Another week is drifting by. Slowly. For some reason I've been feeling shit since Monday. I still can't decide if I am actually ill or not. Maybe I'm just feeling sorry for myself. It may be that I've had too much of my boss this week. I normally manage to avoid him for three days of the week at least, but he has been hanging around a lot recently. A bit unnerving and extremely irritating at the same time! And I've just found out that he's not going back to Australia until December (he normally goes early November) so we're stuck with him for an extra month.

House/flat/mortgage/rent thing is not really progressing either. Several people have come to the flat, but no-one has made an offer yet. It is early days, but I need to sell the flat to still go through with the house. I don't think I'm stressed about it, but maybe I am? Maybe that's why I'm edgy at the moment. I even got into a fight with janet last week about nothing. Which also pissed me off.

Maybe I'm SAD (seasonally adjusted disorder). I need more light.

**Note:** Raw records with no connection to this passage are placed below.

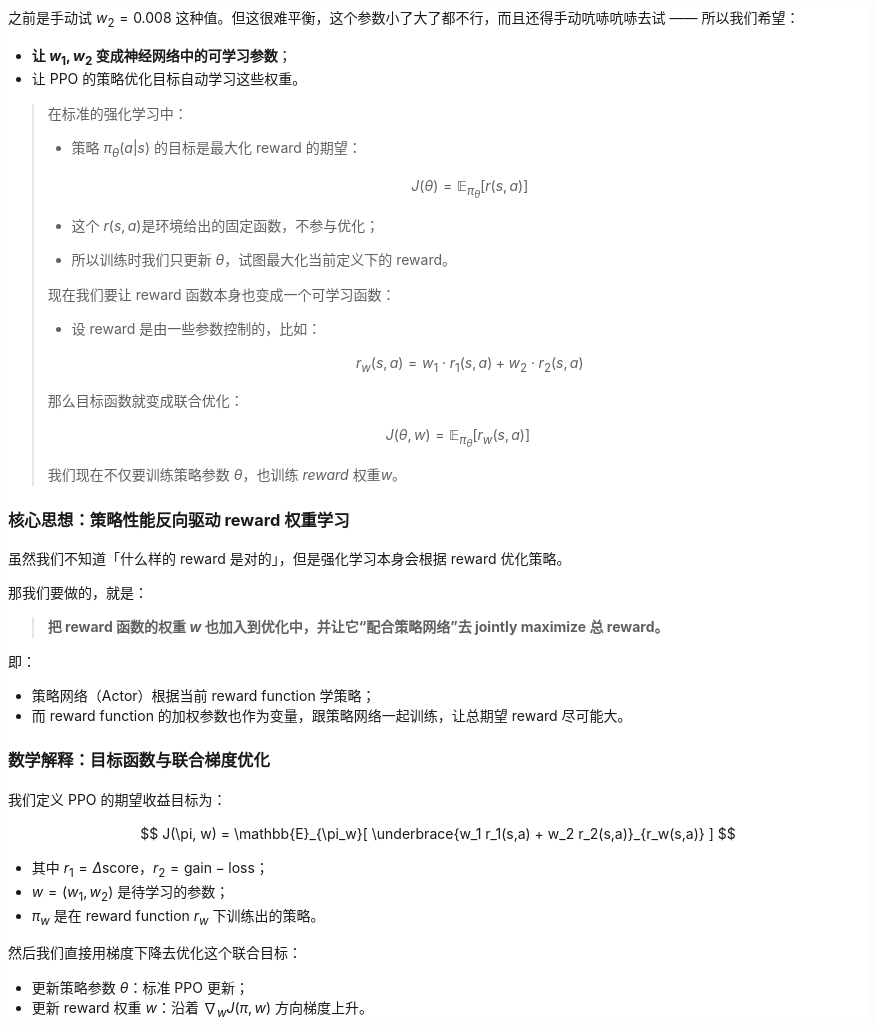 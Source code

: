 之前是手动试 $w_2 = 0.008$ 这种值。但这很难平衡，这个参数小了大了都不行，而且还得手动吭哧吭哧去试 —— 所以我们希望：

* **让 $w_1, w_2$ 变成神经网络中的可学习参数**；
* 让 PPO 的策略优化目标自动学习这些权重。

> 在标准的强化学习中：
>
> - 策略 $\pi_\theta(a|s)$ 的目标是最大化 reward 的期望：
>
>   $$ J(\theta) = \mathbb{E}_{\pi_\theta}[r(s, a)]$$
>
> - 这个 $r(s, a)$是环境给出的固定函数，不参与优化；
>
> - 所以训练时我们只更新 $\theta$，试图最大化当前定义下的 reward。
>
> 现在我们要让 reward 函数本身也变成一个可学习函数：
>
> - 设 reward 是由一些参数控制的，比如：
>
>   $$ r_w(s, a) = w_1 \cdot r_1(s,a) + w_2 \cdot r_2(s,a)$$
>
> 那么目标函数就变成联合优化：
>
> $$ J(\theta, w) = \mathbb{E}_{\pi_\theta}[r_w(s, a)] $$
>
> 我们现在不仅要训练策略参数 $\theta$，也训练 $reward$ 权重$w$。

### 核心思想：策略性能反向驱动 reward 权重学习

虽然我们不知道「什么样的 reward 是对的」，但是强化学习本身会根据 reward 优化策略。

那我们要做的，就是：

> **把 reward 函数的权重 $w$ 也加入到优化中，并让它“配合策略网络”去 jointly maximize 总 reward。**

即：

* 策略网络（Actor）根据当前 reward function 学策略；
* 而 reward function 的加权参数也作为变量，跟策略网络一起训练，让总期望 reward 尽可能大。


### 数学解释：目标函数与联合梯度优化

我们定义 PPO 的期望收益目标为：

$$
J(\pi, w) = \mathbb{E}_{\pi_w}[ \underbrace{w_1 r_1(s,a) + w_2 r_2(s,a)}_{r_w(s,a)} ]
$$

* 其中 $r_1 = \Delta \text{score}$，$r_2 = \text{gain} - \text{loss}$；
* $w = (w_1, w_2)$ 是待学习的参数；
* $\pi_w$ 是在 reward function $r_w$ 下训练出的策略。

然后我们直接用梯度下降去优化这个联合目标：

* 更新策略参数 $\theta$：标准 PPO 更新；
* 更新 reward 权重 $w$：沿着 $\nabla_w J(\pi, w)$ 方向梯度上升。
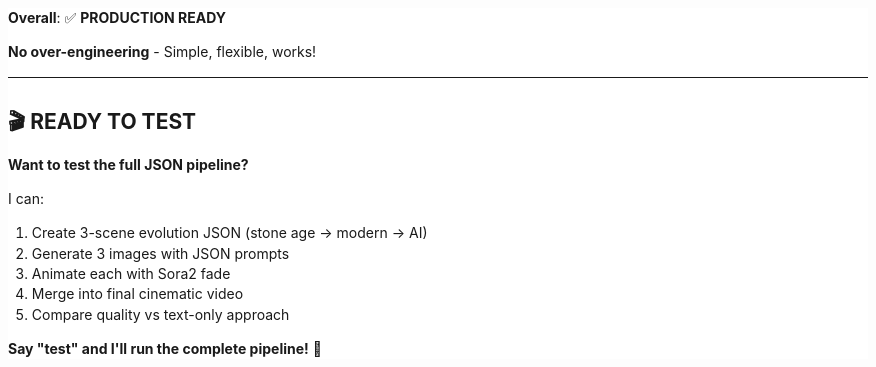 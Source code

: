 **Overall**: ✅ **PRODUCTION READY**

**No over-engineering** - Simple, flexible, works!

---

## 🎬 READY TO TEST

**Want to test the full JSON pipeline?**

I can:

1. Create 3-scene evolution JSON (stone age → modern → AI)
2. Generate 3 images with JSON prompts
3. Animate each with Sora2 fade
4. Merge into final cinematic video
5. Compare quality vs text-only approach

**Say "test" and I'll run the complete pipeline!** 🚀
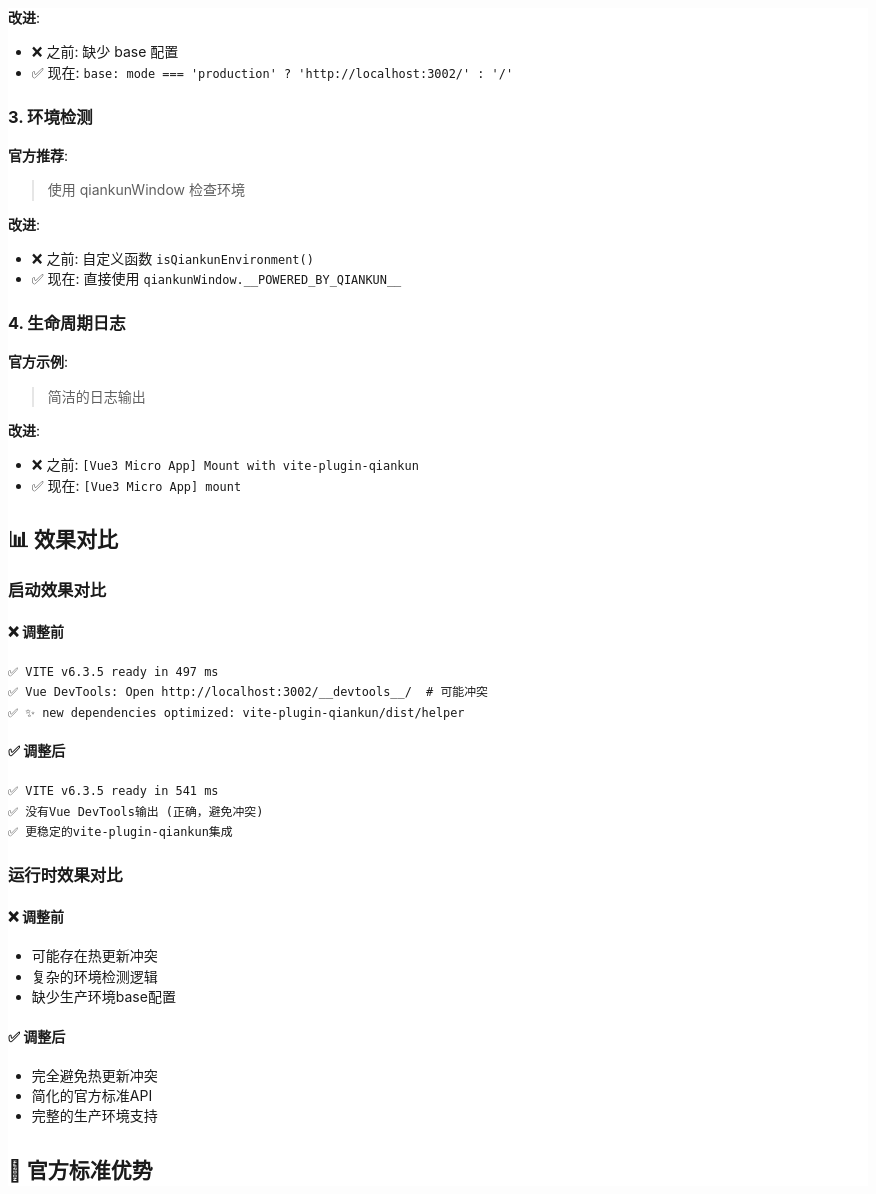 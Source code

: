 **改进**:
- ❌ 之前: 缺少 base 配置
- ✅ 现在: `base: mode === 'production' ? 'http://localhost:3002/' : '/'`

### 3. **环境检测**

**官方推荐**:
> 使用 qiankunWindow 检查环境

**改进**:
- ❌ 之前: 自定义函数 `isQiankunEnvironment()`
- ✅ 现在: 直接使用 `qiankunWindow.__POWERED_BY_QIANKUN__`

### 4. **生命周期日志**

**官方示例**:
> 简洁的日志输出

**改进**:
- ❌ 之前: `[Vue3 Micro App] Mount with vite-plugin-qiankun`
- ✅ 现在: `[Vue3 Micro App] mount`

## 📊 效果对比

### 启动效果对比

#### ❌ 调整前
```
✅ VITE v6.3.5 ready in 497 ms
✅ Vue DevTools: Open http://localhost:3002/__devtools__/  # 可能冲突
✅ ✨ new dependencies optimized: vite-plugin-qiankun/dist/helper
```

#### ✅ 调整后
```
✅ VITE v6.3.5 ready in 541 ms
✅ 没有Vue DevTools输出 (正确，避免冲突)
✅ 更稳定的vite-plugin-qiankun集成
```

### 运行时效果对比

#### ❌ 调整前
- 可能存在热更新冲突
- 复杂的环境检测逻辑
- 缺少生产环境base配置

#### ✅ 调整后
- 完全避免热更新冲突
- 简化的官方标准API
- 完整的生产环境支持

## 🎯 官方标准优势
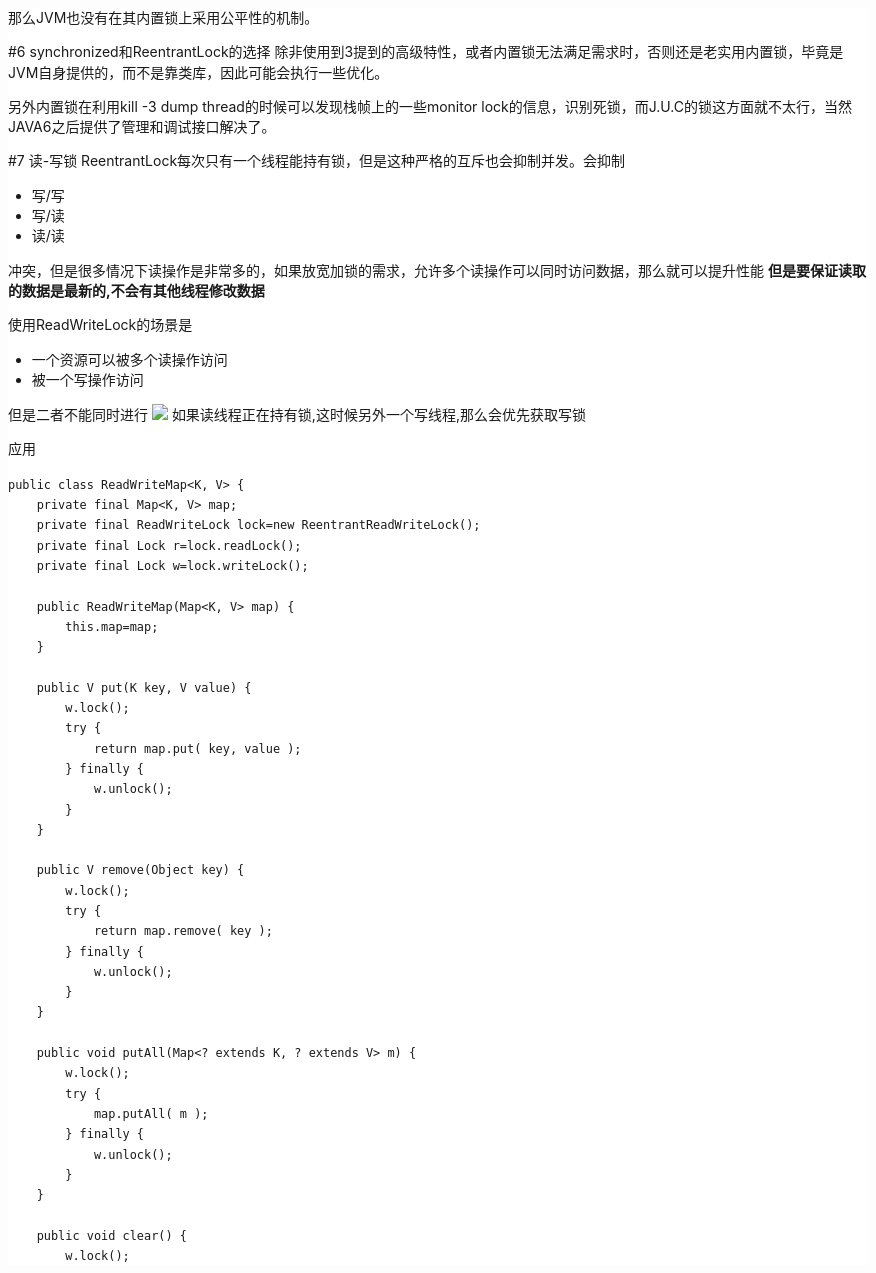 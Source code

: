 那么JVM也没有在其内置锁上采用公平性的机制。

#6 synchronized和ReentrantLock的选择
除非使用到3提到的高级特性，或者内置锁无法满足需求时，否则还是老实用内置锁，毕竟是JVM自身提供的，而不是靠类库，因此可能会执行一些优化。

另外内置锁在利用kill -3 dump thread的时候可以发现栈帧上的一些monitor lock的信息，识别死锁，而J.U.C的锁这方面就不太行，当然JAVA6之后提供了管理和调试接口解决了。

#7 读-写锁
ReentrantLock每次只有一个线程能持有锁，但是这种严格的互斥也会抑制并发。会抑制
*   写/写
*   写/读
*   读/读

冲突，但是很多情况下读操作是非常多的，如果放宽加锁的需求，允许多个读操作可以同时访问数据，那么就可以提升性能
**但是要保证读取的数据是最新的,不会有其他线程修改数据**

使用ReadWriteLock的场景是
- 一个资源可以被多个读操作访问
- 被一个写操作访问

但是二者不能同时进行
![](http://upload-images.jianshu.io/upload_images/4685968-f67b0246c467a4af.png?imageMogr2/auto-orient/strip%7CimageView2/2/w/1240)
如果读线程正在持有锁,这时候另外一个写线程,那么会优先获取写锁

应用
```
public class ReadWriteMap<K, V> {
    private final Map<K, V> map;
    private final ReadWriteLock lock=new ReentrantReadWriteLock();
    private final Lock r=lock.readLock();
    private final Lock w=lock.writeLock();

    public ReadWriteMap(Map<K, V> map) {
        this.map=map;
    }

    public V put(K key, V value) {
        w.lock();
        try {
            return map.put( key, value );
        } finally {
            w.unlock();
        }
    }

    public V remove(Object key) {
        w.lock();
        try {
            return map.remove( key );
        } finally {
            w.unlock();
        }
    }

    public void putAll(Map<? extends K, ? extends V> m) {
        w.lock();
        try {
            map.putAll( m );
        } finally {
            w.unlock();
        }
    }

    public void clear() {
        w.lock();
``` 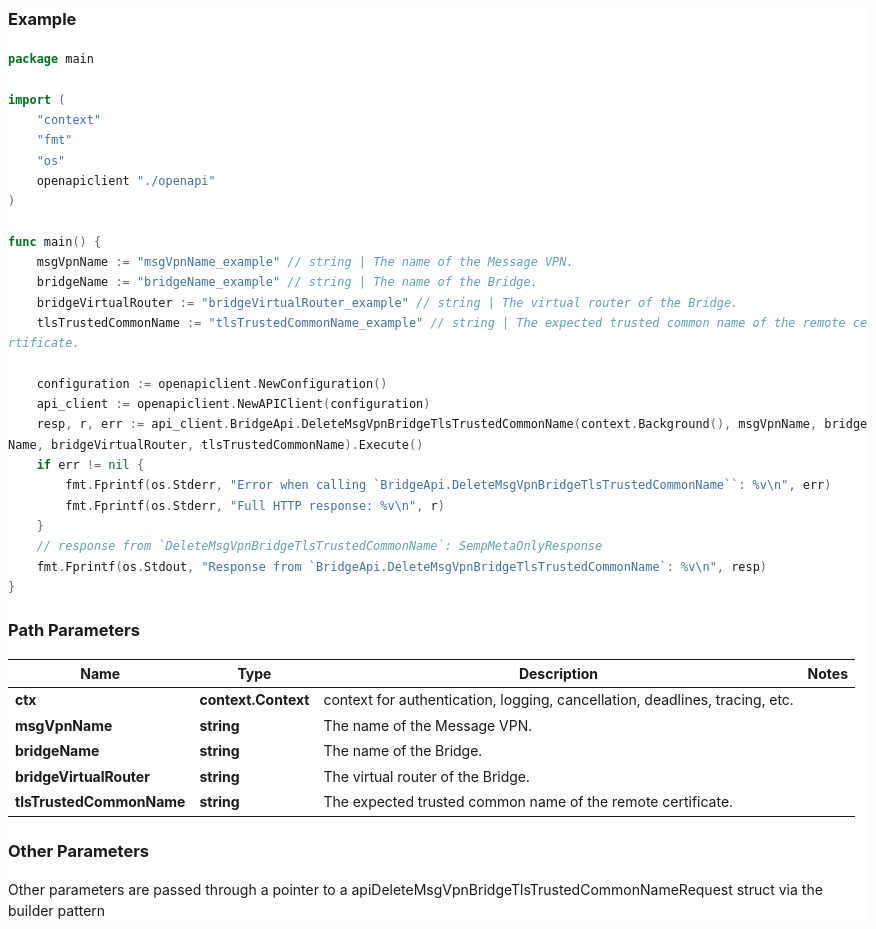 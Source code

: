 

### Example

```go
package main

import (
    "context"
    "fmt"
    "os"
    openapiclient "./openapi"
)

func main() {
    msgVpnName := "msgVpnName_example" // string | The name of the Message VPN.
    bridgeName := "bridgeName_example" // string | The name of the Bridge.
    bridgeVirtualRouter := "bridgeVirtualRouter_example" // string | The virtual router of the Bridge.
    tlsTrustedCommonName := "tlsTrustedCommonName_example" // string | The expected trusted common name of the remote certificate.

    configuration := openapiclient.NewConfiguration()
    api_client := openapiclient.NewAPIClient(configuration)
    resp, r, err := api_client.BridgeApi.DeleteMsgVpnBridgeTlsTrustedCommonName(context.Background(), msgVpnName, bridgeName, bridgeVirtualRouter, tlsTrustedCommonName).Execute()
    if err != nil {
        fmt.Fprintf(os.Stderr, "Error when calling `BridgeApi.DeleteMsgVpnBridgeTlsTrustedCommonName``: %v\n", err)
        fmt.Fprintf(os.Stderr, "Full HTTP response: %v\n", r)
    }
    // response from `DeleteMsgVpnBridgeTlsTrustedCommonName`: SempMetaOnlyResponse
    fmt.Fprintf(os.Stdout, "Response from `BridgeApi.DeleteMsgVpnBridgeTlsTrustedCommonName`: %v\n", resp)
}
```

### Path Parameters


Name | Type | Description  | Notes
------------- | ------------- | ------------- | -------------
**ctx** | **context.Context** | context for authentication, logging, cancellation, deadlines, tracing, etc.
**msgVpnName** | **string** | The name of the Message VPN. | 
**bridgeName** | **string** | The name of the Bridge. | 
**bridgeVirtualRouter** | **string** | The virtual router of the Bridge. | 
**tlsTrustedCommonName** | **string** | The expected trusted common name of the remote certificate. | 

### Other Parameters

Other parameters are passed through a pointer to a apiDeleteMsgVpnBridgeTlsTrustedCommonNameRequest struct via the builder pattern
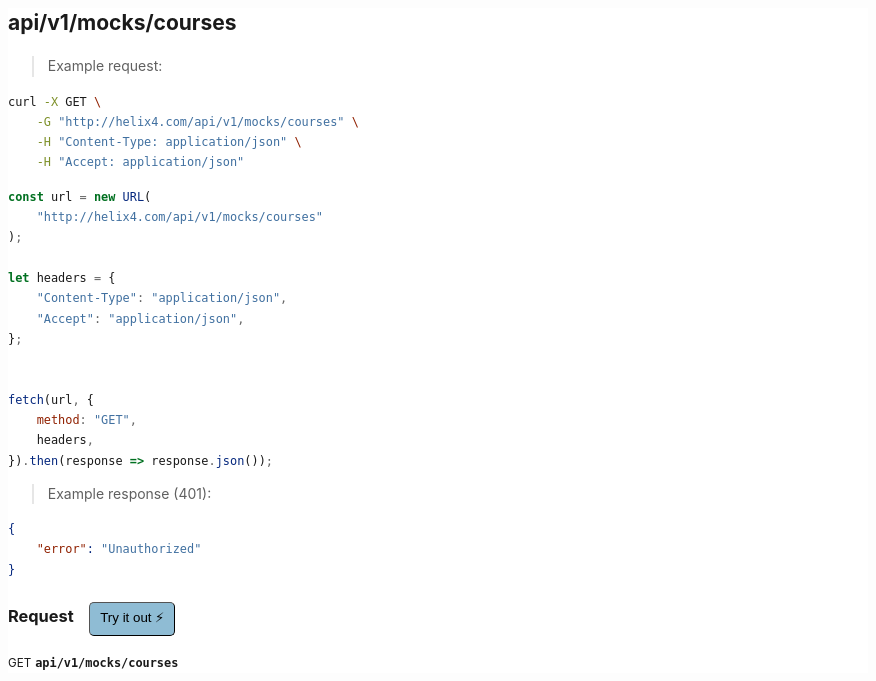 
## api/v1/mocks/courses




> Example request:

```bash
curl -X GET \
    -G "http://helix4.com/api/v1/mocks/courses" \
    -H "Content-Type: application/json" \
    -H "Accept: application/json"
```

```javascript
const url = new URL(
    "http://helix4.com/api/v1/mocks/courses"
);

let headers = {
    "Content-Type": "application/json",
    "Accept": "application/json",
};


fetch(url, {
    method: "GET",
    headers,
}).then(response => response.json());
```


> Example response (401):

```json
{
    "error": "Unauthorized"
}
```
<div id="execution-results-GETapi-v1-mocks-courses" hidden>
    <blockquote>Received response<span id="execution-response-status-GETapi-v1-mocks-courses"></span>:</blockquote>
    <pre class="json"><code id="execution-response-content-GETapi-v1-mocks-courses"></code></pre>
</div>
<div id="execution-error-GETapi-v1-mocks-courses" hidden>
    <blockquote>Request failed with error:</blockquote>
    <pre><code id="execution-error-message-GETapi-v1-mocks-courses"></code></pre>
</div>
<form id="form-GETapi-v1-mocks-courses" data-method="GET" data-path="api/v1/mocks/courses" data-authed="0" data-hasfiles="0" data-headers='{"Content-Type":"application\/json","Accept":"application\/json"}' onsubmit="event.preventDefault(); executeTryOut('GETapi-v1-mocks-courses', this);">
<h3>
    Request&nbsp;&nbsp;&nbsp;
        <button type="button" style="background-color: #8fbcd4; padding: 5px 10px; border-radius: 5px; border-width: thin;" id="btn-tryout-GETapi-v1-mocks-courses" onclick="tryItOut('GETapi-v1-mocks-courses');">Try it out ⚡</button>
    <button type="button" style="background-color: #c97a7e; padding: 5px 10px; border-radius: 5px; border-width: thin;" id="btn-canceltryout-GETapi-v1-mocks-courses" onclick="cancelTryOut('GETapi-v1-mocks-courses');" hidden>Cancel</button>&nbsp;&nbsp;
    <button type="submit" style="background-color: #6ac174; padding: 5px 10px; border-radius: 5px; border-width: thin;" id="btn-executetryout-GETapi-v1-mocks-courses" hidden>Send Request 💥</button>
    </h3>
<p>
<small class="badge badge-green">GET</small>
 <b><code>api/v1/mocks/courses</code></b>
</p>
</form>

So, to try and cheer myself up I've bought the Marilyn Manson Greatest hits CD. I'm confident it will have same effect as when I play my Metallica CD's - I always think that they are suffering more than me and so I feel better. I've also been looking for a full-sized Stormtrooper uniform to buy. So far no luck, but if anybody knows where I can buy one that would be much appreciated. I just quite fancy driving around London in Lolita in full Stormtrooper uniform. I'm pretty confident I can derive many hours of pleasure from it. And the uniform would be great for parties. I was thinking of Darth Vader, but he's a bit passe now. And white is the new black anyway.